■ WHAT YOU NEED TO DO
Word for word, please restate the lines from the beginning of the data through the line in which "- Problem: Type safety" appears.

■ SOURCE INFORMATION
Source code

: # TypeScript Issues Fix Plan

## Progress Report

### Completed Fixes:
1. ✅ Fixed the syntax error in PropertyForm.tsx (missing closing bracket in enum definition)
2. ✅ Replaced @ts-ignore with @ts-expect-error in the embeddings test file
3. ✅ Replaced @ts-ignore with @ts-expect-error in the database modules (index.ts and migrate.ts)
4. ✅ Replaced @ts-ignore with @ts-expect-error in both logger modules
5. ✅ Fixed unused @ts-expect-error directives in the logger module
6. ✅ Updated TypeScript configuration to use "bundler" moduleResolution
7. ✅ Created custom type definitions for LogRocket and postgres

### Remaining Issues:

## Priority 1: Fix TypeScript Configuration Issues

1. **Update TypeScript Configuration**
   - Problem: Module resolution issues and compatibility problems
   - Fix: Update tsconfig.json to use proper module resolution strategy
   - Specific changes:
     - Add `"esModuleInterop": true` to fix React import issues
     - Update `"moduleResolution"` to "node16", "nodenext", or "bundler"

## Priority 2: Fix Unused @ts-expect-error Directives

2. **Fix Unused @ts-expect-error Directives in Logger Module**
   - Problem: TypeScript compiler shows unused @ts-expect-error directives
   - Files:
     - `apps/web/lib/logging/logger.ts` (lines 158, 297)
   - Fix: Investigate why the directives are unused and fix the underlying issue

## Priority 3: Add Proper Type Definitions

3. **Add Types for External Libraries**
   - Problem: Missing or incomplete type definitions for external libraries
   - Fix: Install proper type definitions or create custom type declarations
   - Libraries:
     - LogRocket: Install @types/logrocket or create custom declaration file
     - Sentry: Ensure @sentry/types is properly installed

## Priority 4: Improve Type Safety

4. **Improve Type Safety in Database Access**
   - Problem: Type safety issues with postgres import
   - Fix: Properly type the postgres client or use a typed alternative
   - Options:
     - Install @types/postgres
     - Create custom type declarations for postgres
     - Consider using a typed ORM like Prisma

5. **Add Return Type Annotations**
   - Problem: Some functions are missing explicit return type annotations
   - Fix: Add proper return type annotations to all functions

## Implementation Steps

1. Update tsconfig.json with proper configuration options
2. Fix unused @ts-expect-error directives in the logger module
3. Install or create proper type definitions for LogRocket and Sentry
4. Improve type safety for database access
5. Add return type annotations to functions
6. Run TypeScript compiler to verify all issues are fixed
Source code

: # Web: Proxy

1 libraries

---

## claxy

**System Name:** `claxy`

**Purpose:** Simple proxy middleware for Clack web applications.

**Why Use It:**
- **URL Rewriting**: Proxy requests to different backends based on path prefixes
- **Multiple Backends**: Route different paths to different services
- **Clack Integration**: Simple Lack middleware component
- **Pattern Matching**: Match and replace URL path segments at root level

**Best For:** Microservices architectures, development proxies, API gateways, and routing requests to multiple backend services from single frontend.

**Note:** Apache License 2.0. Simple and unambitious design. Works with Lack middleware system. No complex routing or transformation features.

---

■ RESULT OF THIS TASK
Source code

: # TypeScript Issues Fix Plan

## Progress Report

### Completed Fixes:
1. ✅ Fixed the syntax error in PropertyForm.tsx (missing closing bracket in enum definition)
2. ✅ Replaced @ts-ignore with @ts-expect-error in the embeddings test file
3. ✅ Replaced @ts-ignore with @ts-expect-error in the database modules (index.ts and migrate.ts)
4. ✅ Replaced @ts-ignore with @ts-expect-error in both logger modules
5. ✅ Fixed unused @ts-expect-error directives in the logger module
6. ✅ Updated TypeScript configuration to use "bundler" moduleResolution
7. ✅ Created custom type definitions for LogRocket and postgres

### Remaining Issues:

## Priority 1: Fix TypeScript Configuration Issues

1. **Update TypeScript Configuration**
   - Problem: Module resolution issues and compatibility problems
   - Fix: Update tsconfig.json to use proper module resolution strategy
   - Specific changes:
     - Add `"esModuleInterop": true` to fix React import issues
     - Update `"moduleResolution"` to "node16", "nodenext", or "bundler"

## Priority 2: Fix Unused @ts-expect-error Directives

2. **Fix Unused @ts-expect-error Directives in Logger Module**
   - Problem: TypeScript compiler shows unused @ts-expect-error directives
   - Files:
     - `apps/web/lib/logging/logger.ts` (lines 158, 297)
   - Fix: Investigate why the directives are unused and fix the underlying issue

## Priority 3: Add Proper Type Definitions

3. **Add Types for External Libraries**
   - Problem: Missing or incomplete type definitions for external libraries
   - Fix: Install proper type definitions or create custom type declarations
   - Libraries:
     - LogRocket: Install @types/logrocket or create custom declaration file
     - Sentry: Ensure @sentry/types is properly installed

## Priority 4: Improve Type Safety

4. **Improve Type Safety in Database Access**
   - Problem: Type safety issues with postgres import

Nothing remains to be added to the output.